» **Work required**
Collect from the data below each line with "that".

» **Input data**

Segment Open

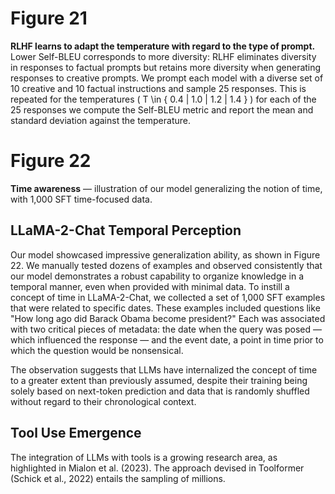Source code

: 
# Figure 21
**RLHF learns to adapt the temperature with regard to the type of prompt.** Lower Self-BLEU corresponds to more diversity: RLHF eliminates diversity in responses to factual prompts but retains more diversity when generating responses to creative prompts. We prompt each model with a diverse set of 10 creative and 10 factual instructions and sample 25 responses. This is repeated for the temperatures \( T \in \{ 0.4 | 1.0 | 1.2 | 1.4 \} \) for each of the 25 responses we compute the Self-BLEU metric and report the mean and standard deviation against the temperature.

# Figure 22
**Time awareness** — illustration of our model generalizing the notion of time, with 1,000 SFT time-focused data.

## LLaMA-2-Chat Temporal Perception
Our model showcased impressive generalization ability, as shown in Figure 22. We manually tested dozens of examples and observed consistently that our model demonstrates a robust capability to organize knowledge in a temporal manner, even when provided with minimal data. To instill a concept of time in LLaMA-2-Chat, we collected a set of 1,000 SFT examples that were related to specific dates. These examples included questions like "How long ago did Barack Obama become president?" Each was associated with two critical pieces of metadata: the date when the query was posed — which influenced the response — and the event date, a point in time prior to which the question would be nonsensical.

The observation suggests that LLMs have internalized the concept of time to a greater extent than previously assumed, despite their training being solely based on next-token prediction and data that is randomly shuffled without regard to their chronological context.

## Tool Use Emergence
The integration of LLMs with tools is a growing research area, as highlighted in Mialon et al. (2023). The approach devised in Toolformer (Schick et al., 2022) entails the sampling of millions.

Segment Closed

» **Written reply**
Our model showcased impressive generalization ability, as shown in Figure 22. We manually tested dozens of examples and observed consistently that our model demonstrates a robust capability to organize knowledge in a temporal manner, even when provided with minimal data. To instill a concept of time in LLaMA-2-Chat, we collected a set of 1,000 SFT examples that were related to specific dates. These examples included questions like "How long ago did Barack Obama become president?" Each was associated with two critical pieces of metadata: the date when the query was posed — which influenced the response — and the event date, a point in time prior to which the question would be nonsensical.
The observation suggests that LLMs have internalized the concept of time to a greater extent than previously assumed, despite their training being solely based on next-token prediction and data that is randomly shuffled without regard to their chronological context.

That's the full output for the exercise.